Search the entries for the word "Filterung". Copy every line where it turns up.

BEGIN Records to process

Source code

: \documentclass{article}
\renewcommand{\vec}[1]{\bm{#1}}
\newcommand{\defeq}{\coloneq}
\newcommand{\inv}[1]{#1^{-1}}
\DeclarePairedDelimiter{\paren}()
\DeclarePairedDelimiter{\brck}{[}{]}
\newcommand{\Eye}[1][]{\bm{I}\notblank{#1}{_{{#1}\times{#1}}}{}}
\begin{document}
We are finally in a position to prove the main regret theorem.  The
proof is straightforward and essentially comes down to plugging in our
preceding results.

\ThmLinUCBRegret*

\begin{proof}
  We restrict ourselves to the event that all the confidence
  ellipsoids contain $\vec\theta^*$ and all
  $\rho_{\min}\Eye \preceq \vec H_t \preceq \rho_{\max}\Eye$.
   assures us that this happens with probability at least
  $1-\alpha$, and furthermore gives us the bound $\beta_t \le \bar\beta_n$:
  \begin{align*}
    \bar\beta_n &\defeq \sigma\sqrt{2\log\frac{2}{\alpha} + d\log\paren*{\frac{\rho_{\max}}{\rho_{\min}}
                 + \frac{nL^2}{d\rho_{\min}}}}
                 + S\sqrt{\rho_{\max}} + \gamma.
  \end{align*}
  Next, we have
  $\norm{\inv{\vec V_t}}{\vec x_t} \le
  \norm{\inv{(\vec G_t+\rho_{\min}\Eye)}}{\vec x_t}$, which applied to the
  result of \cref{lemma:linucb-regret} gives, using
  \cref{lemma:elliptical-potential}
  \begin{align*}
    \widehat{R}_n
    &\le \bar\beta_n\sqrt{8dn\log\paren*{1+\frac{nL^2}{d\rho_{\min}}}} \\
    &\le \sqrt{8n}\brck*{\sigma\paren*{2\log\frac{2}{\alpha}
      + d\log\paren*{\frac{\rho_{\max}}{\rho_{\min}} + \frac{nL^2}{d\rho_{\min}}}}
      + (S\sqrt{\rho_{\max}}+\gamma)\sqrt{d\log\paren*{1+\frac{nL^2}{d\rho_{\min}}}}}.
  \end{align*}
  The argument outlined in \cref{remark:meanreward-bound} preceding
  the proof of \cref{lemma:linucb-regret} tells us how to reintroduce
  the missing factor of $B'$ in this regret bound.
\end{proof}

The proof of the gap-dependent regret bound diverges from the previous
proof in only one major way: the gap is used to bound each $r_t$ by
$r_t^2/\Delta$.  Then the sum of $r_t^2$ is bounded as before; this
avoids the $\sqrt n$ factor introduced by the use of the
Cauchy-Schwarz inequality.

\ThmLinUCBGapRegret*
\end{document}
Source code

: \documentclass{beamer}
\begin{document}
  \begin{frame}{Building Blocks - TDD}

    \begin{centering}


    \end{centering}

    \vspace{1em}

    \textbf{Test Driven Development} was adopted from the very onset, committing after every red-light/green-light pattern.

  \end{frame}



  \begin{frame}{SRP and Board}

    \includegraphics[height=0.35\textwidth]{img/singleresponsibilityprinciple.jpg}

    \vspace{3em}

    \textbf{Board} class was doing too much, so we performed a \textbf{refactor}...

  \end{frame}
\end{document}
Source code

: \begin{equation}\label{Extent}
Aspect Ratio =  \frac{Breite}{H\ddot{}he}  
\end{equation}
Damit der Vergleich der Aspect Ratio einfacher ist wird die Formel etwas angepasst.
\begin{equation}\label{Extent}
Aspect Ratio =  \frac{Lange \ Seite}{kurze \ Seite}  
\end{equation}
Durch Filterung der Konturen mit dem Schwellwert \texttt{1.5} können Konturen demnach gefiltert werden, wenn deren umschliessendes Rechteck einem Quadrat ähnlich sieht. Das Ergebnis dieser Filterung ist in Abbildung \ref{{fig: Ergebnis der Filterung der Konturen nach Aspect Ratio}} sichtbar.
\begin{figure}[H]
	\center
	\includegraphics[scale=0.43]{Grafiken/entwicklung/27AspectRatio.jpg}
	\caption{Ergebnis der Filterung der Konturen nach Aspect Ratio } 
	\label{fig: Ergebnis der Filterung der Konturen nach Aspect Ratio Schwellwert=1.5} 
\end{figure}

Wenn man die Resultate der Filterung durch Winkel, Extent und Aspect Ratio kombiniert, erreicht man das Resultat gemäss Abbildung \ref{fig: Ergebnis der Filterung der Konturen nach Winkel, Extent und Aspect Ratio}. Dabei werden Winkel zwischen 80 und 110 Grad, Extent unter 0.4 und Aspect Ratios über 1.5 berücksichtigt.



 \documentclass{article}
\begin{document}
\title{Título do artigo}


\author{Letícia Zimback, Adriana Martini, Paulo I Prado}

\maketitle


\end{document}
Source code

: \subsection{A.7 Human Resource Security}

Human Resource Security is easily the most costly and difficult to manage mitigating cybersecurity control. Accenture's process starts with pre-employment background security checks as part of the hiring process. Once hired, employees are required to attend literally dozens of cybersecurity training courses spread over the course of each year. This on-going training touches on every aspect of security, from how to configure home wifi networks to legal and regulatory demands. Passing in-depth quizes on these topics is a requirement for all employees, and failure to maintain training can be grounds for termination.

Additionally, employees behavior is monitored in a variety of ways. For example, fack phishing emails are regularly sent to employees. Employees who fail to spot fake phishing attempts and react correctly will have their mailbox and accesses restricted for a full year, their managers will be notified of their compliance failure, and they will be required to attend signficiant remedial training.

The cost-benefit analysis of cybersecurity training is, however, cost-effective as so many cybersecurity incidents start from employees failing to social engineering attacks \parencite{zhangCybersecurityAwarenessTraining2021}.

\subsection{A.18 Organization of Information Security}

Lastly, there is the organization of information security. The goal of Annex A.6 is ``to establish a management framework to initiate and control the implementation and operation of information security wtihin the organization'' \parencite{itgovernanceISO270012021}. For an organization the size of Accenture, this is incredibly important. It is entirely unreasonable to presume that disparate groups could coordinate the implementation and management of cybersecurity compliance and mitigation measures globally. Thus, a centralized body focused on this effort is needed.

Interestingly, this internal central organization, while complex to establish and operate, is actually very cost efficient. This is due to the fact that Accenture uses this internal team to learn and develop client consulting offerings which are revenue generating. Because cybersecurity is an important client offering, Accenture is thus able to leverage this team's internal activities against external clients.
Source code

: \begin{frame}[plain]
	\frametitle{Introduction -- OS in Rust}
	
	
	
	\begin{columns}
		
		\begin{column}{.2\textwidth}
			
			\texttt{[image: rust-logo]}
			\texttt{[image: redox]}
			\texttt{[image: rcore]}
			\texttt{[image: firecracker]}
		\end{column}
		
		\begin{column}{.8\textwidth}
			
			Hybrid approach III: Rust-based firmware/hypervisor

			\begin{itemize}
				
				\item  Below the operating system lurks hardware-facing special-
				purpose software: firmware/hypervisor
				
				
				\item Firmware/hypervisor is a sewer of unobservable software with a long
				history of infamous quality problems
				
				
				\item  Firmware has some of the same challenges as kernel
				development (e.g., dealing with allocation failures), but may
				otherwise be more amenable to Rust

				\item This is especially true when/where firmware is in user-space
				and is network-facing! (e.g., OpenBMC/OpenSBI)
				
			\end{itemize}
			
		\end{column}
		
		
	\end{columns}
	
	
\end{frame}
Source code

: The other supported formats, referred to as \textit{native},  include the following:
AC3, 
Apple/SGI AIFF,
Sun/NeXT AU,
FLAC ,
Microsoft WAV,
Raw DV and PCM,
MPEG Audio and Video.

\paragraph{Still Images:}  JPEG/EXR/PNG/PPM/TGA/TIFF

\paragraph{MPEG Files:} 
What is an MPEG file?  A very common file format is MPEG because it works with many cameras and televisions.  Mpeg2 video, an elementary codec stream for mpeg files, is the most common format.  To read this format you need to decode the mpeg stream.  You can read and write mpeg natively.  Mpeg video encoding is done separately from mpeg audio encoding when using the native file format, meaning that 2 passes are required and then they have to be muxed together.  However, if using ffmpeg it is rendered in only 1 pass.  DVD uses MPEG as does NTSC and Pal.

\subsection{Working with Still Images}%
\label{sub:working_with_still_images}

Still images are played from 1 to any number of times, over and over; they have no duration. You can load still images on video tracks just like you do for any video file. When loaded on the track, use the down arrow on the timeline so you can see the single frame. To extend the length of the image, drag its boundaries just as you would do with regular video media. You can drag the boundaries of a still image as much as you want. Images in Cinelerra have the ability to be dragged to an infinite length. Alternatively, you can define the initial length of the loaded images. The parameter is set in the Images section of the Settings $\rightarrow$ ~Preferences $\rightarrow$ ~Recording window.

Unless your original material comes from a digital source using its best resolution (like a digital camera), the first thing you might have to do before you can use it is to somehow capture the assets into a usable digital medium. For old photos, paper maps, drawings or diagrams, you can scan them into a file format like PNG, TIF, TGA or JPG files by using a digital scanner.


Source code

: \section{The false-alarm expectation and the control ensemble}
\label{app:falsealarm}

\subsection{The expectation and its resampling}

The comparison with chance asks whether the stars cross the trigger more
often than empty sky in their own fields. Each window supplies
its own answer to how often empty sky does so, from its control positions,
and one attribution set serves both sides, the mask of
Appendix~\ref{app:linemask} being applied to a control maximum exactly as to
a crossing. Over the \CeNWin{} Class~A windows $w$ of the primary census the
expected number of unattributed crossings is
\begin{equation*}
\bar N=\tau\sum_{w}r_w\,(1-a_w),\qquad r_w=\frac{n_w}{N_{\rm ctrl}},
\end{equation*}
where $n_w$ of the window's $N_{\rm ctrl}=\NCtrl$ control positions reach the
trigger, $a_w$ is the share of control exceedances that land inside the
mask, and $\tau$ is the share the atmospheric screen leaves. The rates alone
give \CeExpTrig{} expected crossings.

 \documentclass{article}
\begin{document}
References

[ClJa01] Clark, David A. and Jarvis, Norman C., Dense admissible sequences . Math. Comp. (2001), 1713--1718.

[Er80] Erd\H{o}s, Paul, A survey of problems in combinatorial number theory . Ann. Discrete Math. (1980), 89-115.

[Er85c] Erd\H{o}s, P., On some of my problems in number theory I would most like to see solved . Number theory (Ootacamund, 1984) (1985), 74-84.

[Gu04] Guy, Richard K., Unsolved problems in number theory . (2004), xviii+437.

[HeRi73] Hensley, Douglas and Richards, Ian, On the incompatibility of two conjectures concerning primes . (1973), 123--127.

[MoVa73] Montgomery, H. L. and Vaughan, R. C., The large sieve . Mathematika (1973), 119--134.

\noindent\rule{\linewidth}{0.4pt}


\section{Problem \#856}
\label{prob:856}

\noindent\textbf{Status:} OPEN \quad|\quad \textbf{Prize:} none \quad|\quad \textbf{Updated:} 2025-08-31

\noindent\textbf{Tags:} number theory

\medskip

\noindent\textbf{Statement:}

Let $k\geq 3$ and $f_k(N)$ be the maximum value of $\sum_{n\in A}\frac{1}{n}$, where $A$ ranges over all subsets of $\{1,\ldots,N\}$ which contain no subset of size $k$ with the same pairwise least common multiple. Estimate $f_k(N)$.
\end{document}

END Records to process

Result of this task.
Durch Filterung der Konturen mit dem Schwellwert \texttt{1.5} können Konturen demnach gefiltert werden, wenn deren umschliessendes Rechteck einem Quadrat ähnlich sieht. Das Ergebnis dieser Filterung ist in Abbildung \ref{{fig: Ergebnis der Filterung der Konturen nach Aspect Ratio}} sichtbar.
	\caption{Ergebnis der Filterung der Konturen nach Aspect Ratio } 
	\label{fig: Ergebnis der Filterung der Konturen nach Aspect Ratio Schwellwert=1.5} 
Wenn man die Resultate der Filterung durch Winkel, Extent und Aspect Ratio kombiniert, erreicht man das Resultat gemäss Abbildung \ref{fig: Ergebnis der Filterung der Konturen nach Winkel, Extent und Aspect Ratio}. Dabei werden Winkel zwischen 80 und 110 Grad, Extent unter 0.4 und Aspect Ratios über 1.5 berücksichtigt.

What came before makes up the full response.